Next the system may calculate a rigid transform (or affine transform) for the standardized unregistered image 328 in the deep learning model at step 340. This calculation, for example, may separately define a rotation matrix which may have three parameters as a vector and a translation matrix which may have three parameters as a vector that together form the rigid transform 342 for registering the image. Advantageously, the deep learning model already has the template image 111 or target orientation trained into one or more the neural network layers of the deep learning model. Thus, no template image 111 is required as an input to the deep learning model. In an example, the neural network does not consist of (or include) the template image 111 but rather the template image 111 is provided as a separate input to the neural network. This may be helpful when registering two different image series to each other rather than registering an unregistered image to a common template. The rigid transform 342, in this example, may be output to the 3D interpolation component 180 for application to the 3D spatial tensors calculated for the medical image. The rigid transform 342 may be of the form of a four by three matrix or a four by four matrix, for example. In general, the deep learning model at step 340 may generate six predictions (vectors) for the 3D transformation matrix including three rotations around each point [x, y, z] of the image; and three translations around each point [x, y, z] of the image. The 3D interpolator of 3D interpolation component 180 then re-samples the standardized unregistered image 328 (if present) or the raw, unregistered image 310 in real space using both the 3D spatial tensors 325 and the transformation matrix (affine/rigid transform) 342 to register the unregistered image orientation correctly at step 350. The re-sampled image may be output for validation to the test component 220 to validate the registered image at step 360. If not valid at step 362, the process may reset, shift to another mode, and/or signal that an error has been detected. If the registered image is valid at step 364, then the registered image is displayed and/or analyzed as described above.

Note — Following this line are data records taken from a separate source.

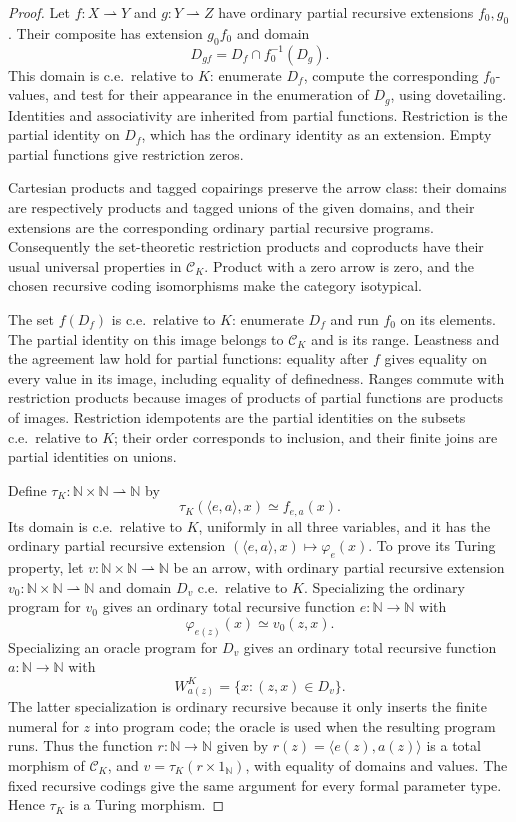 \documentclass[11pt]{article}
\newcommand{\N}{\mathbb N}
\begin{document}
\begin{proof}
Let $f:X\rightharpoonup Y$ and $g:Y\rightharpoonup Z$ have
ordinary partial recursive extensions $f_0,g_0$. Their composite has
extension $g_0f_0$ and domain
\[
 D_{gf}=D_f\cap f_0^{-1}(D_g).
\]
This domain is c.e.\ relative to $K$: enumerate $D_f$, compute the
corresponding $f_0$-values, and test for their appearance in the
enumeration of $D_g$, using dovetailing. Identities and associativity
are inherited from partial functions. Restriction is the partial
identity on $D_f$, which has the ordinary identity as an extension.
Empty partial functions give restriction zeros.

Cartesian products and tagged copairings preserve the arrow class:
their domains are respectively products and tagged unions of the given
domains, and their extensions are the corresponding ordinary partial
recursive programs. Consequently the set-theoretic restriction
products and coproducts have their usual universal properties in
$\mathcal C_K$. Product with a zero arrow is zero, and the chosen
recursive coding isomorphisms make the category isotypical.

The set $f(D_f)$ is c.e.\ relative to $K$: enumerate $D_f$ and run
$f_0$ on its elements. The partial identity on this image belongs to
$\mathcal C_K$ and is its range. Leastness and the agreement law
hold for partial functions: equality after $f$ gives equality on
every value in its image, including equality of definedness.
Ranges commute with restriction products because images of products
of partial functions are products of images. Restriction idempotents
are the partial identities on the subsets c.e.\ relative to $K$;
their order corresponds to inclusion, and their finite joins are
partial identities on unions.

Define $\tau_K:\N\times\N\rightharpoonup\N$ by
\[
 \tau_K(\langle e,a\rangle,x)\simeq f_{e,a}(x).
\]
Its domain is c.e.\ relative to $K$, uniformly in all three
variables, and it has the ordinary partial recursive extension
$(\langle e,a\rangle,x)\mapsto\varphi_e(x)$.
To prove its Turing property, let
$v:\N\times\N\rightharpoonup\N$ be an arrow, with ordinary
partial recursive extension $v_0:\N\times\N\rightharpoonup\N$ and
domain $D_v$ c.e.\ relative to $K$. Specializing the ordinary program
for $v_0$ gives an ordinary total recursive function $e:\N\to\N$ with
\[
 \varphi_{e(z)}(x)\simeq v_0(z,x).
\]
Specializing an oracle program for $D_v$ gives an ordinary total
recursive function $a:\N\to\N$ with
\[
 W_{a(z)}^K=\{x:(z,x)\in D_v\}.
\]
The latter specialization is ordinary recursive because it only
inserts the finite numeral for $z$ into program code; the oracle is
used when the resulting program runs. Thus the function
$r:\N\to\N$ given by $r(z)=\langle e(z),a(z)\rangle$ is a total
morphism of $\mathcal C_K$, and
$v=\tau_K(r\times1_{\N})$, with equality of domains and values.
The fixed recursive codings give the same argument for every formal
parameter type. Hence $\tau_K$ is a Turing morphism.


\end{proof}
\end{document}
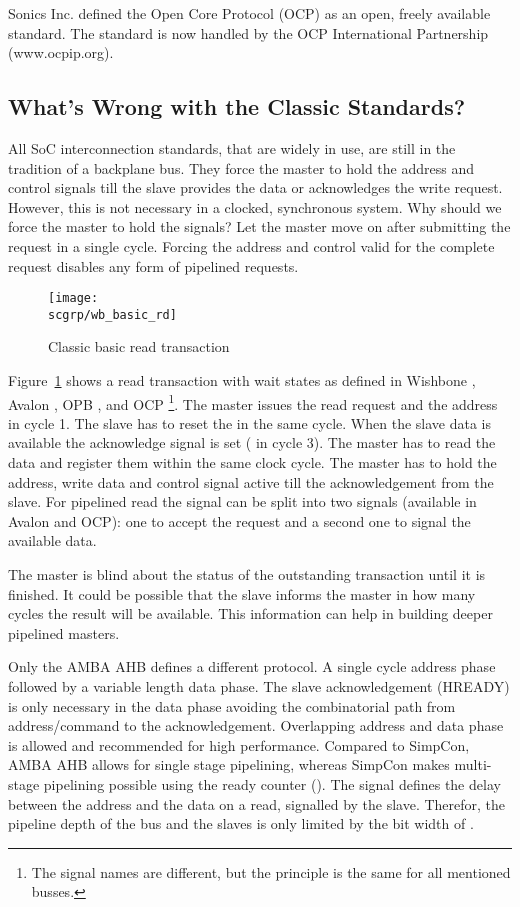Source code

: Sonics Inc. defined the Open Core Protocol (OCP) \cite{soc:ocp} as
an open, freely available standard. The standard is now handled by
the OCP International Partnership (www.ocpip.org).




\subsection{What's Wrong with the Classic Standards?}

All SoC interconnection standards, that are widely in use, are still
in the tradition of a backplane bus. They force the master to hold
the address and control signals till the slave provides the data or
acknowledges the write request. However, this is not necessary in a
clocked, synchronous system. Why should we force the master to hold
the signals? Let the master move on after submitting the request in
a single cycle. Forcing the address and control valid for the
complete request disables any form of pipelined requests.


\begin{figure}
    \centering
    \texttt{[image: \\scgrp/wb\_basic\_rd]}
    \caption{Classic basic read transaction}
    \label{fig:wb:basic:rd}
\end{figure}

Figure~\ref{fig:wb:basic:rd} shows a read transaction with wait
states as defined in Wishbone \cite{soc:wishbone}, Avalon
\cite{soc:avalon}, OPB \cite{soc:opb}, and OCP
\cite{soc:ocp}\footnote{The signal names are different, but the
principle is the same for all mentioned busses.}. The master issues
the read request and the address in cycle 1. The slave has to reset
the  in the same cycle. When the slave data is available
the acknowledge signal is set ( in cycle 3). The master
has to read the data and register them within the same clock cycle.
The master has to hold the address, write data and control signal
active till the acknowledgement from the slave. For pipelined read
the  signal can be split into two signals (available in
Avalon and OCP): one to accept the request and a second one to
signal the available data.

The master is blind about the status of the outstanding transaction
until it is finished. It could be possible that the slave informs
the master in how many cycles the result will be available. This
information can help in building deeper pipelined masters.

Only the AMBA AHB \cite{soc:amba} defines a different protocol. A
single cycle address phase followed by a variable length data phase.
The slave acknowledgement (HREADY) is only necessary in the data
phase avoiding the combinatorial path from address/command to the
acknowledgement. Overlapping address and data phase is allowed and
recommended for high performance. Compared to SimpCon, AMBA AHB
allows for single stage pipelining, whereas SimpCon makes
multi-stage pipelining possible using the ready counter
(). The  signal defines the delay
between the address and the data on a read, signalled by the slave.
Therefor, the pipeline depth of the bus and the slaves is only
limited by the bit width of .


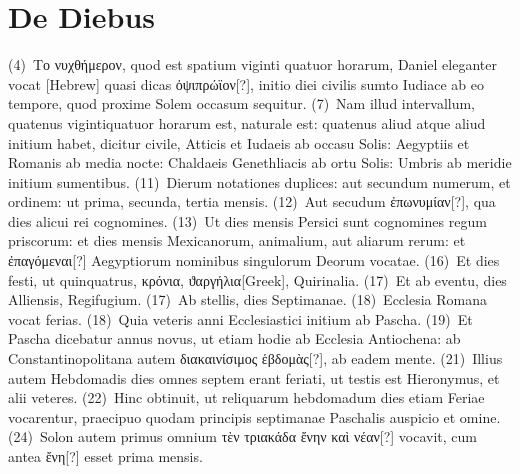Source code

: \documentclass[draft,12pt,twoside,a4paper]{book}
\newcommand{\lnr}[1]{\nrfont({#1})~\normalfont}
\begin{document}
\section{De Diebus}
\lnr{4}\textgreek{Το νυχθήμερον},
quod est spatium viginti quatuor horarum, Daniel
eleganter vocat \texthebrew{[Hebrew]} quasi dicas
 \textgreek{ὀψιπρώϊον[?]}, initio diei civilis
sumto Iudiace ab eo tempore, quod proxime Solem occasum
sequitur.
\lnr{7}Nam illud intervallum, quatenus vigintiquatuor horarum est,
naturale est: quatenus aliud atque aliud initium habet, dicitur civile,
Atticis et Iudaeis ab occasu Solis: Aegyptiis et Romanis ab media nocte:
Chaldaeis Genethliacis ab ortu Solis: Umbris ab meridie initium
sumentibus.
\lnr{11}Dierum notationes duplices: aut secundum numerum, et
ordinem: ut prima, secunda, tertia mensis.
\lnr{12}Aut secudum \textgreek{ἐπωνυμίαν[?]},
qua dies alicui rei cognomines.
\lnr{13}Ut dies mensis Persici sunt cognomines
regum priscorum: et dies mensis Mexicanorum, animalium, aut aliarum
rerum: et \textgreek{ἐπαγόμεναι[?]} Aegyptiorum nominibus singulorum Deorum
vocatae.
\lnr{16}Et dies festi, ut quinquatrus, \textgreek{κρόνια},
\textgreek{ϑαργήλια[Greek]}, Quirinalia.
\lnr{17}Et ab eventu, dies Alliensis, Regifugium.
\lnr{17}Ab stellis, dies Septimanae.
\lnr{18}Ecclesia Romana vocat ferias.
\lnr{18}Quia veteris anni Ecclesiastici initium
ab Pascha.
\lnr{19}Et Pascha dicebatur annus novus, ut etiam hodie ab Ecclesia
Antiochena: ab Constantinopolitana autem \textgreek{διακαινίσιμος ἑβδομὰς[?]},
ab eadem mente.
%  
\lnr{21}Illius autem Hebdomadis dies omnes septem erant
feriati, ut testis est Hieronymus, et alii veteres.
\lnr{22}Hinc obtinuit, ut reliquarum
hebdomadum dies etiam Feriae vocarentur, praecipuo quodam
principis septimanae Paschalis auspicio et omine.
\lnr{24}Solon autem
primus omnium \textgreek{τὲν τριακάδα ἔνην καὶ νέαν[?]} vocavit,
 cum antea \textgreek{ἔνη[?]} esset
prima mensis.
\end{document}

The process 400 of FIG. 4 depicts operational components and functions that may be performed by the system in an implementation. At step 402, a raw medical image is received, for example from imagers 120. At step 403, any corrections or standardizations that are needed are made to the raw, unregistered medical image. At step 404, the standardized unregistered image is input into the deep learning model that has previously been trained. At step 405, the system calculates a 3D transformation matrix (e.g., an affine or rigid transform) for the corrected unregistered medical image relative to a template image 111 based on the trained machine learning logic. Specifically, the calculation may be performed solely based on the trained machine learning logic without the template image 111 itself. The predicted 3D transformation matrix includes rotation and/or shift parameters that are predicted to rotate and/or shift points in the at least one unregistered medical image into a registered orientation. At step 406, the rigid transform 342 or, generally, a 3D transformation matrix is output to a 3D interpolation component 180 in order to be applied to the unregistered image or standardized unregistered image. Applying the received 3D transformation matrix in three dimensions may include applying rotate and/or shift vectors representing the points [x, y, z, 1] of the at least one unregistered medical image in three-dimensional (3D) space (or movement of the points) to generate at least one registered image corresponding to the at least one unregistered medical image. At step 407, the medical image is registered based on the 3D transform matrix and the calculated 3D tensor of the raw image via the 3D interpolation component 180. At step 408, the registered image is output to a display for viewing by the physician. Additional analysis may also be performed and applied upon display.

In FIG. 5, various sub-components of the trained deep learning component 170 are depicted. The deep learning component 170 intakes or receives an input image 501 that is a raw or adjusted medical image. The deep learning component 170 may determine which models apply to the particular medical image or volume (e.g., brain CT). The deep learning component 170 may then transmit the medical image or volume to one or models trained for registration of that type of image (e.g., brain CT). The first deep learning model 520, second deep learning model 530, third deep learning model 540, and fourth deep learning model 550 may execute in parallel or sequentially. For example, the first and fourth deep learning models 520/550 may execute first and output their analysis as well as an evaluation of success to the second and third deep learning models 530/540, respectively. The first and fourth deep learning models 520/550 may execute and output their analysis as well as model means 590 (e.g., average of result) to the second and third deep learning models, respectively. Each model mean of the model means 590 may be the average of the model output which may be used to compare models and for weighting. More or fewer deep learning models may be provided and operate in parallel or sequentially in much the same way.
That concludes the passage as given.